Sunday, November 6, 2011

Walden Essay

            Two years. Two months. Two days. Simple and to-the-point, Thoreau’s depiction of Walden Pond and the time he spent there illustrate a completely new aspect of life. Stressing the issues of simplicity and solitude brings a new and conservative form of life to the people of his day. Many people during his time were mesmerized over the boom of industrialism, growing cities, and technology, and he was trying to diverge from the traditional path. Although pressured to live the busy life of a common male, Thoreau continually lived the life he wanted to. Through his beneficial experiences and events at Walden Pond, Henry David Thoreau produced new, unique ideas that stressed the individual and pushed for a different, simple life.
           
 An important factor to Thoreau’s stay at Walden Pond was his emerging views of a simplistic lifestyle. Thoreau believed that the necessities of life contained only four things: food, water, shelter, and fuel.

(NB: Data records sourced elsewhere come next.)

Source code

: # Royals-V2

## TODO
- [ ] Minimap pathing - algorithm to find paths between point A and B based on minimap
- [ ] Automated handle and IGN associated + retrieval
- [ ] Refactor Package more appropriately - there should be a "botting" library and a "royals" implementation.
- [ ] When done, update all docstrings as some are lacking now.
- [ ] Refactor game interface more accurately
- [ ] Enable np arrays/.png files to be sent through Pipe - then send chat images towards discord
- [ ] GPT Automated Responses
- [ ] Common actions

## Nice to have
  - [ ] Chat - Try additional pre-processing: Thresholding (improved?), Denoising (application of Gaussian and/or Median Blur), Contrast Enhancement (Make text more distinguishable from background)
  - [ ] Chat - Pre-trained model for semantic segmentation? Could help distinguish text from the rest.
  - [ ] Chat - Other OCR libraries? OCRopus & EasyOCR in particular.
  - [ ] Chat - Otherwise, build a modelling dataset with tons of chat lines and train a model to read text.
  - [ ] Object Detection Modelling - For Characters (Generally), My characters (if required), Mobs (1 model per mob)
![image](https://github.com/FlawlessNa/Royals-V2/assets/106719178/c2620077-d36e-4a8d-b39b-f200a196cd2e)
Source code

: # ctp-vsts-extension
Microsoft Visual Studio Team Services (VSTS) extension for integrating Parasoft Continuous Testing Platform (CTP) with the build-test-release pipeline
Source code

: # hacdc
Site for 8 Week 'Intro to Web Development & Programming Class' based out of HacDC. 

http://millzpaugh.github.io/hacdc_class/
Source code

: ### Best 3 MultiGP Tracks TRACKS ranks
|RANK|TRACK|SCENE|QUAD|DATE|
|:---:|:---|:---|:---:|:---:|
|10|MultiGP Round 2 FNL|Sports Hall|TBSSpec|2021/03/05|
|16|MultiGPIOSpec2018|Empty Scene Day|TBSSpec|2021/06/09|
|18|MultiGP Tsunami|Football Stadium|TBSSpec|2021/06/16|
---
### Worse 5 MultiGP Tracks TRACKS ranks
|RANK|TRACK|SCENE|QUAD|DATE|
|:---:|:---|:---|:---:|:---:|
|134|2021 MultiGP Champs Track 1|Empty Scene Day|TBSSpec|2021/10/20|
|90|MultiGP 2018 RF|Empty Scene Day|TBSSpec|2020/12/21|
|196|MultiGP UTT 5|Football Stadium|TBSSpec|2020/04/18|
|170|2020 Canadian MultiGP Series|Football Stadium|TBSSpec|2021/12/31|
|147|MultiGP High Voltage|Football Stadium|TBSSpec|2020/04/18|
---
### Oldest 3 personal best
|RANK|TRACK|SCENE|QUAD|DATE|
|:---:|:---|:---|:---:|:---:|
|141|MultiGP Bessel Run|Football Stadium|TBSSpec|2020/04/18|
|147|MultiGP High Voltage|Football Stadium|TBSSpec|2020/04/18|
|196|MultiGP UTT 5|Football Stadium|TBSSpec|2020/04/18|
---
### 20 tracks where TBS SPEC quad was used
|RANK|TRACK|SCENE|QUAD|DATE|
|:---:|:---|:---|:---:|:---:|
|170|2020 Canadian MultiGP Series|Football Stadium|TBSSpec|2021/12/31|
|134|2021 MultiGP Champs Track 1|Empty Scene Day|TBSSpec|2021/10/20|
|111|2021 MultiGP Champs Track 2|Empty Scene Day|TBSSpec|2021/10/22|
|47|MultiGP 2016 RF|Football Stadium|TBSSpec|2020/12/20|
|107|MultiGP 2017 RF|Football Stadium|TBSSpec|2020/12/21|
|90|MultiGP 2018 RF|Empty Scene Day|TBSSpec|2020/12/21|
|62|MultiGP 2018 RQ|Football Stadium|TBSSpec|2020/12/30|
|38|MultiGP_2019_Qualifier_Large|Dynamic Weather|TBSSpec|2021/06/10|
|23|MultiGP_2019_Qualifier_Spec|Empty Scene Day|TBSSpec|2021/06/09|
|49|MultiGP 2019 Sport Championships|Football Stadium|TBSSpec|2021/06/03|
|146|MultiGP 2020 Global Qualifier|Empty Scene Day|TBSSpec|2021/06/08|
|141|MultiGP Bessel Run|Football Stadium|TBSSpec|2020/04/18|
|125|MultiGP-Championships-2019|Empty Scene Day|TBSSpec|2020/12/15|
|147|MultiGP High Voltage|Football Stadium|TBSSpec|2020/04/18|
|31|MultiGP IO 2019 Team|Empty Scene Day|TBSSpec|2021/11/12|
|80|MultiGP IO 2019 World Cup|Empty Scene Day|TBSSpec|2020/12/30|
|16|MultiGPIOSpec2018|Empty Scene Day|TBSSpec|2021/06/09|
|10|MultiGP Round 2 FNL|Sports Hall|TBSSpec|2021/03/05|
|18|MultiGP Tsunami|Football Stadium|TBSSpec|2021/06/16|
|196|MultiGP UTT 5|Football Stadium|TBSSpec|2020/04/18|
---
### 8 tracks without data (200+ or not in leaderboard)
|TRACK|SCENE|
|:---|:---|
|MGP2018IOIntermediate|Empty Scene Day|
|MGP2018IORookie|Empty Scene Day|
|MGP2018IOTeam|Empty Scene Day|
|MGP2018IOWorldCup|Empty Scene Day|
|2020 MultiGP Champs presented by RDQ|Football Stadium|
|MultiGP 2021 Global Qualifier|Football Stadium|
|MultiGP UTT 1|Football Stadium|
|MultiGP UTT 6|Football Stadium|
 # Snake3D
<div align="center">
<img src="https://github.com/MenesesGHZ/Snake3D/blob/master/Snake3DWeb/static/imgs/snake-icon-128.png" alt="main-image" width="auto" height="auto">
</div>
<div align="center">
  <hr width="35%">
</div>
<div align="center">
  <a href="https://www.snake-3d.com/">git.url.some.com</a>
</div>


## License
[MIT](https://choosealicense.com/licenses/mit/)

Besides these necessities, Walden believed almost everything else was unnecessary. Through his stay he gained greater knowledge of living simply in solitude and sustaining only himself. “I went to the woods because I wished to live deliberately, to front only the essential facts of life, and see if I could not learn what it had to teach, and not, when I came to die, discover that I had not lived” (Thoreau 490). Leaving his life to live in a small cabin by himself forced him to live in a simple, meager way, showing him what he believed in the best way possible. His living this way led him to gaining greater knowledge of his lifestyle, beliefs, and reality as a whole. With all of the craziness of the time, Thoreau’s ideas which emerged provided a new alternative to living how everyone else did.  
           
 Another aspect to Thoreau’s writings and lessons is transcendentalism. Thoreau, considered a transcendentalist himself, firmly believed in being who one wants to be and resisting the pressure to be like the common people. Through staying at Walden Pond, he was able to adapt to his own beliefs without the influence of anyone else. He produced a series of beliefs that were new and alien to the time, but became the foundation of originality and uniqueness in America. “It is something to be able to paint a particular picture, or carve a statue, and so to make a few objects beautiful; but it is far more glorious to carve and paint the very atmosphere and medium through which we look, which morally we can do” (490). Seeing the population adapt to and transform into whatever the surroundings are inspired Thoreau to promote the individual. His time spent alone added to his success with these beliefs and going against traditional views.
         
   Henry David Thoreau’s time spent at Walden Pond—two years, two months, and two days to be exact—was beneficial in several ways towards society. Although not appreciated until later, people realized of the many common choices and lives they decided to fulfill, taking away from the purpose of the individual. Without Thoreau’s ideas, life in America could have developed in a completely different way; a society more generic compared to others. Whether viewed good or bad, Thoreau’s time spent learning from experience at Walden Pond opened America to new and interesting views.